Problem description » Although the records contain pictures, the copy should leave them out and match everything else exactly.

**** Records for the task

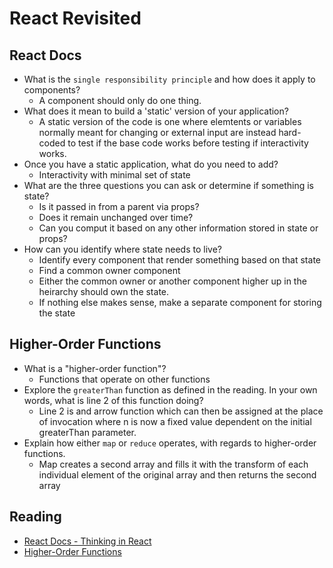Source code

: # React Revisited

## React Docs

* What is the `single responsibility principle` and how does it apply to components?
  * A component should only do one thing.
* What does it mean to build a 'static' version of your application?
  * A static version of the code is one where elemtents or variables normally meant for changing or external input are instead hard-coded to test if the base code works before testing if interactivity works.
* Once you have a static application, what do you need to add?
  * Interactivity with minimal set of state
* What are the three questions you can ask or determine if something is state?
  * Is it passed in from a parent via props?
  * Does it remain unchanged over time?
  * Can you comput it based on any other information stored in state or props?
* How can you identify where state needs to live?
  * Identify every component that render something based on that state
  * Find a common owner component
  * Either the common owner or another component higher up in the heirarchy should own the state.
  * If nothing else makes sense, make a separate component for storing the state

## Higher-Order Functions

* What is a "higher-order function"?
  * Functions that operate on other functions
* Explore the `greaterThan` function as defined in the reading. In your own words, what is line 2 of this function doing?
  * Line 2 is and arrow function which can then be assigned at the place of invocation where n is now a fixed value dependent on the initial greaterThan parameter.
* Explain how either `map` or `reduce` operates, with regards to higher-order functions.
  * Map creates a second array and fills it with the transform of each individual element of the original array and then returns the second array

## Reading

* [React Docs - Thinking in React](https://reactjs.org/docs/thinking-in-react.html)
* [Higher-Order Functions](https://eloquentjavascript.net/05_higher_order.html#h_xxCc98lOBK)
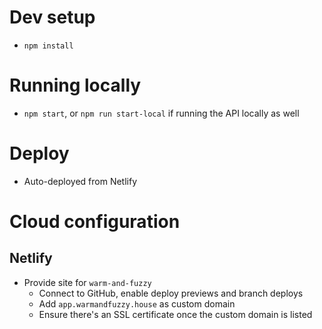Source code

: # Dev setup
- `npm install`

# Running locally
- `npm start`, or `npm run start-local` if running the API locally as well

# Deploy
- Auto-deployed from Netlify

# Cloud configuration

## Netlify
- Provide site for `warm-and-fuzzy`
    - Connect to GitHub, enable deploy previews and branch deploys
    - Add `app.warmandfuzzy.house` as custom domain
    - Ensure there's an SSL certificate once the custom domain is listed


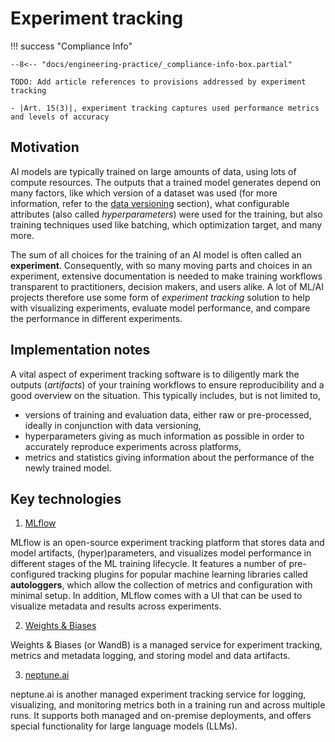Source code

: # Experiment tracking

!!! success "Compliance Info"

    --8<-- "docs/engineering-practice/_compliance-info-box.partial"

    TODO: Add article references to provisions addressed by experiment tracking

    - |Art. 15(3)|, experiment tracking captures used performance metrics and levels of accuracy

## Motivation

AI models are typically trained on large amounts of data, using lots of compute resources.
The outputs that a trained model generates depend on many factors, like which version of a dataset was used (for more information, refer to the [data versioning](data-governance/data-versioning.md) section),
what configurable attributes (also called _hyperparameters_) were used for the training, but also training techniques used like batching, which optimization target, and many more.

The sum of all choices for the training of an AI model is often called an **experiment**.
Consequently, with so many moving parts and choices in an experiment, extensive documentation is needed to make training workflows transparent to practitioners, decision makers, and users alike.
A lot of ML/AI projects therefore use some form of _experiment tracking_ solution to help with visualizing experiments, evaluate model performance, and compare the performance in different experiments.

## Implementation notes

A vital aspect of experiment tracking software is to diligently mark the outputs (_artifacts_) of your training workflows to ensure reproducibility and a good overview on the situation.
This typically includes, but is not limited to,

-   versions of training and evaluation data, either raw or pre-processed, ideally in conjunction with data versioning,
-   hyperparameters giving as much information as possible in order to accurately reproduce experiments across platforms,
-   metrics and statistics giving information about the performance of the newly trained model.

## Key technologies

1. [MLflow](https://mlflow.org/)

MLflow is an open-source experiment tracking platform that stores data and model artifacts, (hyper)parameters, and visualizes model performance in different stages of the ML training lifecycle.
It features a number of pre-configured tracking plugins for popular machine learning libraries called **autologgers**, which allow the collection of metrics and configuration with minimal setup.
In addition, MLflow comes with a UI that can be used to visualize metadata and results across experiments.

2. [Weights & Biases](https://wandb.ai/)

Weights & Biases (or WandB) is a managed service for experiment tracking, metrics and metadata logging, and storing model and data artifacts.

3. [neptune.ai](https://neptune.ai)

neptune.ai is another managed experiment tracking service for logging, visualizing, and monitoring metrics both in a training run and across multiple runs.
It supports both managed and on-premise deployments, and offers special functionality for large language models (LLMs).
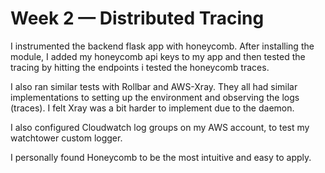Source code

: # Week 2 — Distributed Tracing

I instrumented the backend flask app with honeycomb. After installing the module, I added my honeycomb api keys to my app and then tested the tracing by hitting the endpoints i tested the honeycomb traces.

I also ran similar tests with Rollbar and AWS-Xray. They all had similar implementations to setting up the environment and observing the logs (traces). I felt Xray was a bit harder to implement due to the daemon.

I also configured Cloudwatch log groups on my AWS account, to test my watchtower custom logger.

I personally found Honeycomb to be the most intuitive and easy to apply.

********

Answer to this exercise »
Source code

: # React Revisited

## React Docs

* What is the `single responsibility principle` and how does it apply to components?
  * A component should only do one thing.
* What does it mean to build a 'static' version of your application?
  * A static version of the code is one where elemtents or variables normally meant for changing or external input are instead hard-coded to test if the base code works before testing if interactivity works.
* Once you have a static application, what do you need to add?
  * Interactivity with minimal set of state
* What are the three questions you can ask or determine if something is state?
  * Is it passed in from a parent via props?
  * Does it remain unchanged over time?
  * Can you comput it based on any other information stored in state or props?
* How can you identify where state needs to live?
  * Identify every component that render something based on that state
  * Find a common owner component
  * Either the common owner or another component higher up in the heirarchy should own the state.
  * If nothing else makes sense, make a separate component for storing the state

## Higher-Order Functions

* What is a "higher-order function"?
  * Functions that operate on other functions
* Explore the `greaterThan` function as defined in the reading. In your own words, what is line 2 of this function doing?
  * Line 2 is and arrow function which can then be assigned at the place of invocation where n is now a fixed value dependent on the initial greaterThan parameter.
* Explain how either `map` or `reduce` operates, with regards to higher-order functions.
  * Map creates a second array and fills it with the transform of each individual element of the original array and then returns the second array

## Reading

* [React Docs - Thinking in React](https://reactjs.org/docs/thinking-in-react.html)
* [Higher-Order Functions](https://eloquentjavascript.net/05_higher_order.html#h_xxCc98lOBK)
Source code

: # Dev setup
- `npm install`

# Running locally
- `npm start`, or `npm run start-local` if running the API locally as well

# Deploy
- Auto-deployed from Netlify

# Cloud configuration

## Netlify
- Provide site for `warm-and-fuzzy`
    - Connect to GitHub, enable deploy previews and branch deploys
    - Add `app.warmandfuzzy.house` as custom domain
    - Ensure there's an SSL certificate once the custom domain is listed


Source code

: # Experiment tracking

!!! success "Compliance Info"

    --8<-- "docs/engineering-practice/_compliance-info-box.partial"

    TODO: Add article references to provisions addressed by experiment tracking

    - |Art. 15(3)|, experiment tracking captures used performance metrics and levels of accuracy

## Motivation

AI models are typically trained on large amounts of data, using lots of compute resources.
The outputs that a trained model generates depend on many factors, like which version of a dataset was used (for more information, refer to the [data versioning](data-governance/data-versioning.md) section),
what configurable attributes (also called _hyperparameters_) were used for the training, but also training techniques used like batching, which optimization target, and many more.

The sum of all choices for the training of an AI model is often called an **experiment**.
Consequently, with so many moving parts and choices in an experiment, extensive documentation is needed to make training workflows transparent to practitioners, decision makers, and users alike.
A lot of ML/AI projects therefore use some form of _experiment tracking_ solution to help with visualizing experiments, evaluate model performance, and compare the performance in different experiments.

## Implementation notes

A vital aspect of experiment tracking software is to diligently mark the outputs (_artifacts_) of your training workflows to ensure reproducibility and a good overview on the situation.
This typically includes, but is not limited to,

-   versions of training and evaluation data, either raw or pre-processed, ideally in conjunction with data versioning,
-   hyperparameters giving as much information as possible in order to accurately reproduce experiments across platforms,
-   metrics and statistics giving information about the performance of the newly trained model.

## Key technologies

1. [MLflow](https://mlflow.org/)

MLflow is an open-source experiment tracking platform that stores data and model artifacts, (hyper)parameters, and visualizes model performance in different stages of the ML training lifecycle.
It features a number of pre-configured tracking plugins for popular machine learning libraries called **autologgers**, which allow the collection of metrics and configuration with minimal setup.
In addition, MLflow comes with a UI that can be used to visualize metadata and results across experiments.

2. [Weights & Biases](https://wandb.ai/)

Weights & Biases (or WandB) is a managed service for experiment tracking, metrics and metadata logging, and storing model and data artifacts.

3. [neptune.ai](https://neptune.ai)

neptune.ai is another managed experiment tracking service for logging, visualizing, and monitoring metrics both in a training run and across multiple runs.
It supports both managed and on-premise deployments, and offers special functionality for large language models (LLMs).
Source code

: # Week 2 — Distributed Tracing

I instrumented the backend flask app with honeycomb. After installing the module, I added my honeycomb api keys to my app and then tested the tracing by hitting the endpoints i tested the honeycomb traces.

I also ran similar tests with Rollbar and AWS-Xray. They all had similar implementations to setting up the environment and observing the logs (traces). I felt Xray was a bit harder to implement due to the daemon.

I also configured Cloudwatch log groups on my AWS account, to test my watchtower custom logger.

I personally found Honeycomb to be the most intuitive and easy to apply.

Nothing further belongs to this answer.